Consider the truncated Chebyshev series
$$\eq{ s_n = \sum_{k=0}^{n} a_k T_k(x). }$$Now, we define the recurrence
$$ \eq{ \begin{split} & b_n = a_n, \quad b_{n-1} = a_{n-1} + 2 x b_n, \\ & b_k = a_k + 2 x b_{k+1} - b_{k+2}, \quad k = n-2, \ldots, 1 \end{split} }$$Then, $s_n$ is given by
$$\eq{ s_n = a_0 + x b_1 - b_2. }$$An extension of this algorithm was obtained by Skrzipek (1998) to get the derivatives of any order. For the first and second order derivatives, we define the recurrence relations
$$ \eq{ \begin{split} & c_{n-1} = 2 b_n, \quad c_{n-2} = 2 b_{n-1} + 2 x c_{n-1}, \\ & c_k = 2 b_{k+1} + 2 x c_{k+1} - c_{k+2}, \quad k = n-3, \ldots, 1, \end{split} }$$$$ \eq{ \begin{split} & d_{n-2} = 2 c_{n-1}, \quad d_{n-3} = 2 c_{n-2} + 2 x d_{n-2}, \\ & d_k = 2 c_{k+1} + 2 x d_{k+1} - d_{k+2}, \quad k = n-4, \ldots, 1, \end{split} }$$Then, the first and second order derivatives are
$$\eq{ \frac{d s_n}{d x} = b_1 + x c_1 - c_2, }$$$$\eq{ \frac{d^2 s_n}{d x^2} = 2(c_1 + x d_1 - d_2). }$$The algorithm is implemented in the following Julia function. Notice that, in Julia, the first index is 1, not 0 like in the series defined in $(4)$.
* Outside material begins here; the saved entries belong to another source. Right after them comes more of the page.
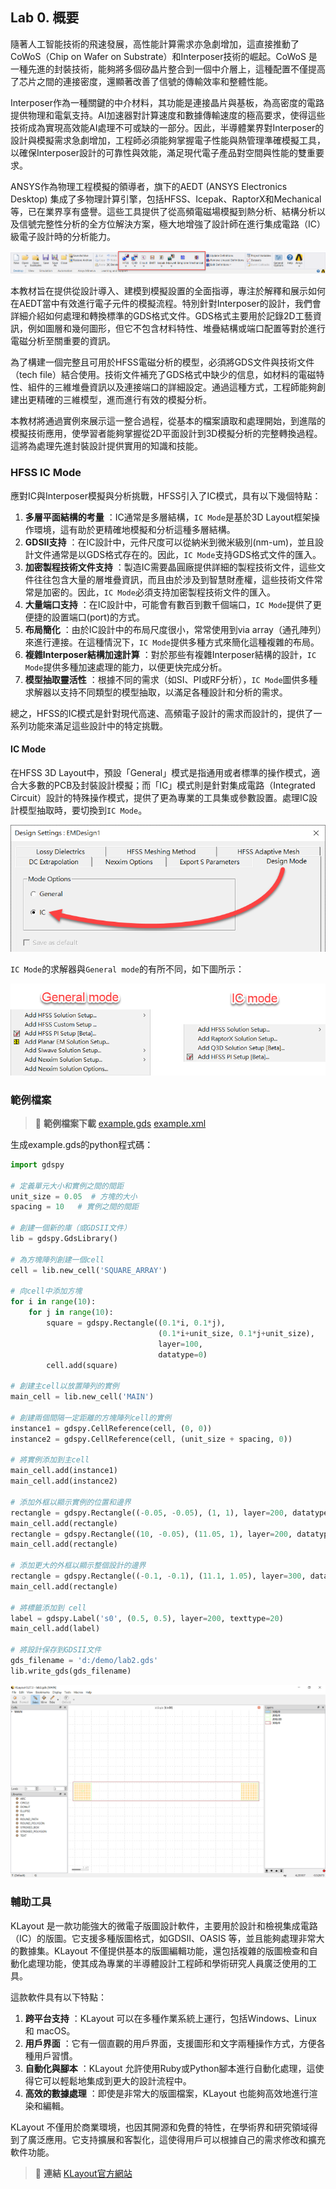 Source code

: Lab 0. 概要
---
隨著人工智能技術的飛速發展，高性能計算需求亦急劇增加，這直接推動了CoWoS（Chip on Wafer on Substrate）和Interposer技術的崛起。CoWoS 是一種先進的封裝技術，能夠將多個矽晶片整合到一個中介層上，這種配置不僅提高了芯片之間的連接密度，還顯著改善了信號的傳輸效率和整體性能。

Interposer作為一種關鍵的中介材料，其功能是連接晶片與基板，為高密度的電路提供物理和電氣支持。AI加速器對計算速度和數據傳輸速度的極高要求，使得這些技術成為實現高效能AI處理不可或缺的一部分。因此，半導體業界對Interposer的設計與模擬需求急劇增加，工程師必須能夠掌握電子性能與熱管理準確模擬工具，以確保Interposer設計的可靠性與效能，滿足現代電子產品對空間與性能的雙重要求。

ANSYS作為物理工程模擬的領導者，旗下的AEDT (ANSYS Electronics Desktop) 集成了多物理計算引擎，包括HFSS、Icepak、RaptorX和Mechanical等，已在業界享有盛譽。這些工具提供了從高頻電磁場模擬到熱分析、結構分析以及信號完整性分析的全方位解決方案，極大地增強了設計師在進行集成電路（IC）級電子設計時的分析能力。

![2024-04-12_19-17-46](/assets/2024-04-12_19-17-46.png)


本教材旨在提供從設計導入、建模到模擬設置的全面指導，專注於解釋和展示如何在AEDT當中有效進行電子元件的模擬流程。特別針對Interposer的設計，我們會詳細介紹如何處理和轉換標準的GDS格式文件。GDS格式主要用於記錄2D工藝資訊，例如圖層和幾何圖形，但它不包含材料特性、堆疊結構或端口配置等對於進行電磁分析至關重要的資訊。

為了構建一個完整且可用於HFSS電磁分析的模型，必須將GDS文件與技術文件（tech file）結合使用。技術文件補充了GDS格式中缺少的信息，如材料的電磁特性、組件的三維堆疊資訊以及連接端口的詳細設定。通過這種方式，工程師能夠創建出更精確的三維模型，進而進行有效的模擬分析。

本教材將通過實例來展示這一整合過程，從基本的檔案讀取和處理開始，到進階的模擬技術應用，使學習者能夠掌握從2D平面設計到3D模擬分析的完整轉換過程。這將為處理先進封裝設計提供實用的知識和技能。

### HFSS IC Mode

應對IC與Interposer模擬與分析挑戰，HFSS引入了IC模式，具有以下幾個特點： 
1. **多層平面結構的考量** ：IC通常是多層結構，`IC Mode`是基於3D Layout框架操作環境，這有助於更精確地模擬和分析這種多層結構。 
2. **GDSII支持** ：在IC設計中，元件尺度可以從納米到微米級別(nm-um)，並且設計文件通常是以GDS格式存在的。因此，`IC Mode`支持GDS格式文件的匯入。 
3. **加密製程技術文件支持** ：製造IC需要晶圓廠提供詳細的製程技術文件，這些文件往往包含大量的層堆疊資訊，而且由於涉及到智慧財產權，這些技術文件常常是加密的。因此，`IC Mode`必須支持加密製程技術文件的匯入。
4. **大量端口支持** ：在IC設計中，可能會有數百到數千個端口，`IC Mode`提供了更便捷的設置端口(port)的方式。 
5. **布局簡化** ：由於IC設計中的布局尺度很小，常常使用到via array（通孔陣列）來進行連接。在這種情況下，`IC Mode`提供多種方式來簡化這種複雜的布局。 
6. **複雜Interposer結構加速計算** ：對於那些有複雜Interposer結構的設計，`IC Mode`提供多種加速處理的能力，以便更快完成分析。 
7. **模型抽取靈活性** ：根據不同的需求（如SI、PI或RF分析），`IC Mode`圖供多種求解器以支持不同類型的模型抽取，以滿足各種設計和分析的需求。

總之，HFSS的IC模式是針對現代高速、高頻電子設計的需求而設計的，提供了一系列功能來滿足這些設計中的特定挑戰。

#### IC Mode
在HFSS 3D Layout中，預設「General」模式是指通用或者標準的操作模式，適合大多數的PCB及封裝設計模擬；而「IC」模式則是針對集成電路（Integrated Circuit）設計的特殊操作模式，提供了更為專業的工具集或參數設置。處理IC設計模型抽取時，要切換到`IC Mode`。

![2024-03-21_04-58-34](/assets/2024-03-21_04-58-34.png)

`IC Mode`的求解器與`General mode`的有所不同，如下圖所示：

![2024-04-08_14-54-02](/assets/2024-04-08_14-54-02_770ebtbuz.png)

### 範例檔案

> :link: **範例檔案下載**
[example.gds](/assets/example.gds)
[example.xml](/assets/example.xml)

生成example.gds的python程式碼：

```python
import gdspy

# 定義單元大小和實例之間的間距
unit_size = 0.05  # 方塊的大小
spacing = 10   # 實例之間的間距

# 創建一個新的庫（或GDSII文件）
lib = gdspy.GdsLibrary()

# 為方塊陣列創建一個cell
cell = lib.new_cell('SQUARE_ARRAY')

# 向cell中添加方塊
for i in range(10):
    for j in range(10):
        square = gdspy.Rectangle((0.1*i, 0.1*j), 
                                 (0.1*i+unit_size, 0.1*j+unit_size),
                                 layer=100, 
                                 datatype=0)
        cell.add(square)

# 創建主cell以放置陣列的實例
main_cell = lib.new_cell('MAIN')

# 創建兩個間隔一定距離的方塊陣列cell的實例
instance1 = gdspy.CellReference(cell, (0, 0))
instance2 = gdspy.CellReference(cell, (unit_size + spacing, 0))

# 將實例添加到主cell
main_cell.add(instance1)
main_cell.add(instance2)

# 添加外框以顯示實例的位置和邊界
rectangle = gdspy.Rectangle((-0.05, -0.05), (1, 1), layer=200, datatype=0)
main_cell.add(rectangle)
rectangle = gdspy.Rectangle((10, -0.05), (11.05, 1), layer=200, datatype=0)
main_cell.add(rectangle)

# 添加更大的外框以顯示整個設計的邊界
rectangle = gdspy.Rectangle((-0.1, -0.1), (11.1, 1.05), layer=300, datatype=0)
main_cell.add(rectangle)

# 將標籤添加到 cell
label = gdspy.Label('s0', (0.5, 0.5), layer=200, texttype=20)
main_cell.add(label)

# 將設計保存到GDSII文件
gds_filename = 'd:/demo/lab2.gds'
lib.write_gds(gds_filename)
```

![2024-04-12_04-19-57](/assets/2024-04-12_04-19-57.png)


### 輔助工具

KLayout 是一款功能強大的微電子版圖設計軟件，主要用於設計和檢視集成電路（IC）的版圖。它支援多種版圖格式，如GDSII、OASIS 等，並且能夠處理非常大的數據集。KLayout 不僅提供基本的版圖編輯功能，還包括複雜的版圖檢查和自動化處理功能，使其成為專業的半導體設計工程師和學術研究人員廣泛使用的工具。

這款軟件具有以下特點： 
1. **跨平台支持** ：KLayout 可以在多種作業系統上運行，包括Windows、Linux 和 macOS。 
2. **用戶界面** ：它有一個直觀的用戶界面，支援圖形和文字兩種操作方式，方便各種用戶習慣。 
3. **自動化與腳本** ：KLayout 允許使用Ruby或Python腳本進行自動化處理，這使得它可以輕鬆地集成到更大的設計流程中。 
4. **高效的數據處理** ：即使是非常大的版圖檔案，KLayout 也能夠高效地進行渲染和編輯。

KLayout 不僅用於商業環境，也因其開源和免費的特性，在學術界和研究領域得到了廣泛應用。它支持擴展和客製化，這使得用戶可以根據自己的需求修改和擴充軟件功能。

> :link: **連結**
[KLayout官方網站](https://www.klayout.de/)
function hessian_clenshaw(f::ChebyshevSeries{T, N}, x::T) where {T, N}
a = f.coefs
n = size(a, N)
dx = 2x
aₖ, aₙ₋₁, aₙ = (selectdim(a, N, i) for i in n-2:n)
bₖ, bₖ₊₁ = (Array{T, N-1}(undef, a.size[1:N-1]) for _ in 1:2)
cₖ, cₖ₊₁ = (Array{T, N-1}(undef, a.size[1:N-1]) for _ in 1:2)
dₖ, dₖ₊₁ = (Array{T, N-1}(undef, a.size[1:N-1]) for _ in 1:2)
# bₖ used on the right-hand side actually represents bₖ₊₂.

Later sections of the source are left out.